Ask him if him liking women ever faded out by his college. Or if he thinks being gay is something someone can just get over. Drive it home this is an integral part of who you are! It is not going to fade with time no matter how much you wish it would, or him for that matter.

I’m not going to go any further with the talk. It’s to awkward for me to and try to. Diapers are not that big of a thing on my life when I think about it. I think talking about it to my dad made my anxiety get higher. But I know what helps me and I’m going to do that to stay happy and avoid any other awkward “guy” talks with my dad.

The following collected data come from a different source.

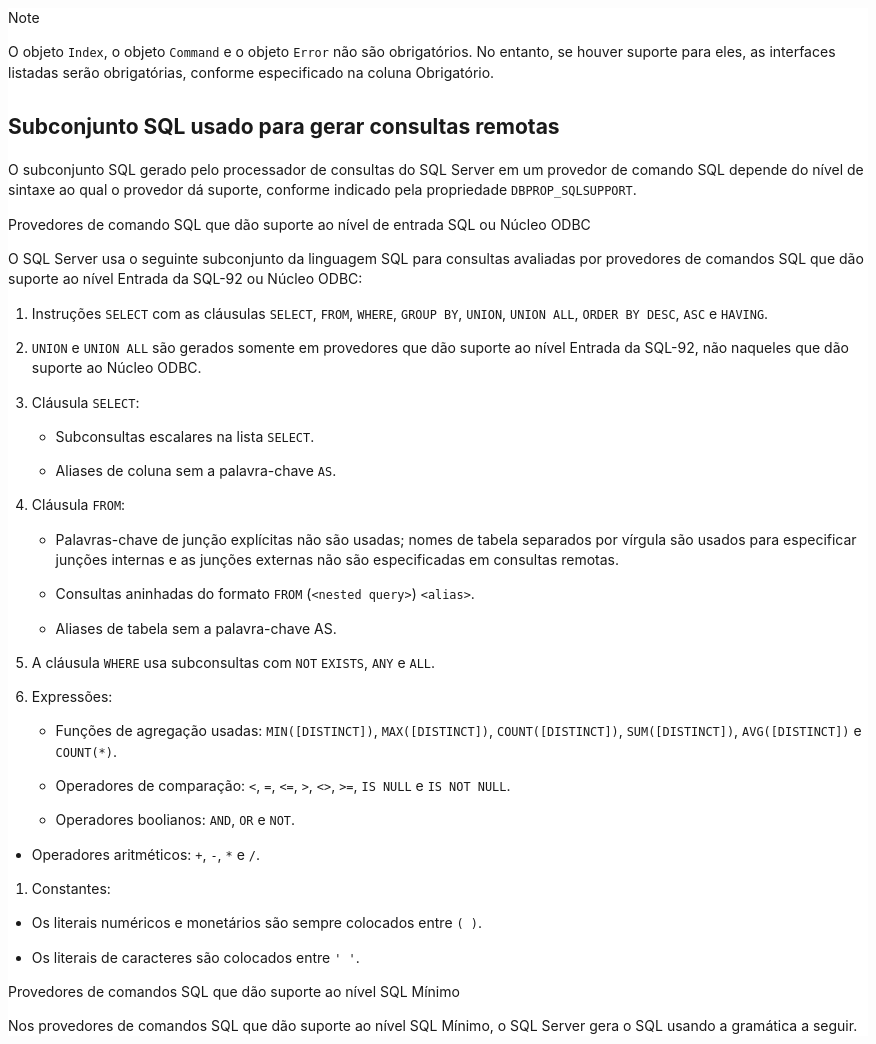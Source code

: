 >[!NOTE]
>O objeto `Index`, o objeto `Command` e o objeto `Error` não são obrigatórios. No entanto, se houver suporte para eles, as interfaces listadas serão obrigatórias, conforme especificado na coluna Obrigatório.

## <a name="appendixb"></a>Subconjunto SQL usado para gerar consultas remotas

O subconjunto SQL gerado pelo processador de consultas do SQL Server em um provedor de comando SQL depende do nível de sintaxe ao qual o provedor dá suporte, conforme indicado pela propriedade `DBPROP_SQLSUPPORT`.

Provedores de comando SQL que dão suporte ao nível de entrada SQL ou Núcleo ODBC

O SQL Server usa o seguinte subconjunto da linguagem SQL para consultas avaliadas por provedores de comandos SQL que dão suporte ao nível Entrada da SQL-92 ou Núcleo ODBC:

1. Instruções `SELECT` com as cláusulas `SELECT`, `FROM`, `WHERE`, `GROUP BY`, `UNION`, `UNION ALL`, `ORDER BY DESC`, `ASC` e `HAVING`.

1. `UNION` e `UNION ALL` são gerados somente em provedores que dão suporte ao nível Entrada da SQL-92, não naqueles que dão suporte ao Núcleo ODBC.

1. Cláusula `SELECT`:

   - Subconsultas escalares na lista `SELECT`.

   - Aliases de coluna sem a palavra-chave `AS`.

1. Cláusula `FROM`:

   - Palavras-chave de junção explícitas não são usadas; nomes de tabela separados por vírgula são usados para especificar junções internas e as junções externas não são especificadas em consultas remotas.

   - Consultas aninhadas do formato `FROM` (`<nested query>`) `<alias>`.

   - Aliases de tabela sem a palavra-chave AS.

1. A cláusula `WHERE` usa subconsultas com `NOT` `EXISTS`, `ANY` e `ALL`.

1. Expressões:

   - Funções de agregação usadas: `MIN([DISTINCT])`, `MAX([DISTINCT])`, `COUNT([DISTINCT])`, `SUM([DISTINCT])`, `AVG([DISTINCT])` e `COUNT(*)`.

   - Operadores de comparação: `<`, `=`, `<=`, `>`, `<>`, `>=`, `IS NULL` e `IS NOT NULL`.

   - Operadores boolianos: `AND`, `OR` e `NOT`.

 - Operadores aritméticos: `+`, `-`, `*` e `/`.

1. Constantes:

- Os literais numéricos e monetários são sempre colocados entre `( )`.

- Os literais de caracteres são colocados entre `' '`.

Provedores de comandos SQL que dão suporte ao nível SQL Mínimo

Nos provedores de comandos SQL que dão suporte ao nível SQL Mínimo, o SQL Server gera o SQL usando a gramática a seguir.
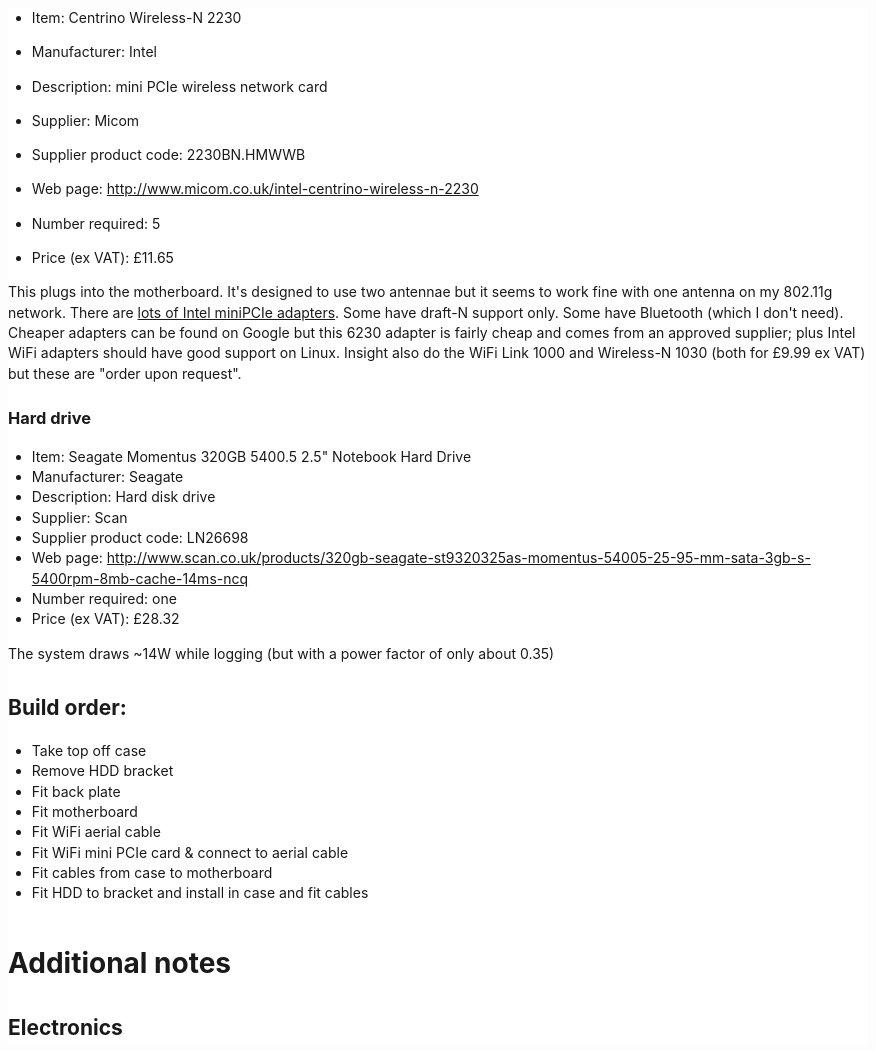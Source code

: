 -   Item: Centrino Wireless-N 2230

-   Manufacturer: Intel
-   Description: mini PCIe wireless network card
-   Supplier: Micom
-   Supplier product code: 2230BN.HMWWB
-   Web page: http://www.micom.co.uk/intel-centrino-wireless-n-2230
-   Number required: 5
-   Price (ex VAT): £11.65

This plugs into the motherboard. It's designed to use two antennae but
it seems to work fine with one antenna on my 802.11g network. There are
[lots of Intel miniPCIe
adapters](http://ark.intel.com/products/family/30656). Some have draft-N
support only. Some have Bluetooth (which I don't need). Cheaper adapters
can be found on Google but this 6230 adapter is fairly cheap and comes
from an approved supplier; plus Intel WiFi adapters should have good
support on Linux. Insight also do the WiFi Link 1000 and Wireless-N 1030
(both for £9.99 ex VAT) but these are "order upon request".

### Hard drive

-   Item: Seagate Momentus 320GB 5400.5 2.5" Notebook Hard Drive
-   Manufacturer: Seagate
-   Description: Hard disk drive
-   Supplier: Scan
-   Supplier product code: LN26698
-   Web page:
    http://www.scan.co.uk/products/320gb-seagate-st9320325as-momentus-54005-25-95-mm-sata-3gb-s-5400rpm-8mb-cache-14ms-ncq
-   Number required: one
-   Price (ex VAT): £28.32

The system draws \~14W while logging (but with a power factor of only
about 0.35)

Build order:
------------

-   Take top off case
-   Remove HDD bracket
-   Fit back plate
-   Fit motherboard
-   Fit WiFi aerial cable
-   Fit WiFi mini PCIe card & connect to aerial cable
-   Fit cables from case to motherboard
-   Fit HDD to bracket and install in case and fit cables

Additional notes
================

Electronics
-----------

Thanks to everyone who listened to what my feelings were through this roller coaster of emotions. This wanting to tell has been resolved.
 
Here's my two cents: I believe it has to do with identity vs. fetish.

If you believe you were "born this way," or were "made this way" by conditions beyond your control (really believe it) I might view "coming out" to your mom as coming out as gay, bi or trans. If it's more a lifestyle/fetish, then I'd keep it to myself (like, hopefully, you keep your sexual explorations to yourself, unless they are troubling or physically harmful to you or others). If this is your identity, then I can get behind coming out as harm reduction--all you might be looking for is support and acceptance and unconditional love. If it's a fetish, you're looking for permission, and you already have that since you're 18. And you can find support for that right here. Unless you aren't 18. In that case, we'll see you in a couple years. Hang in there!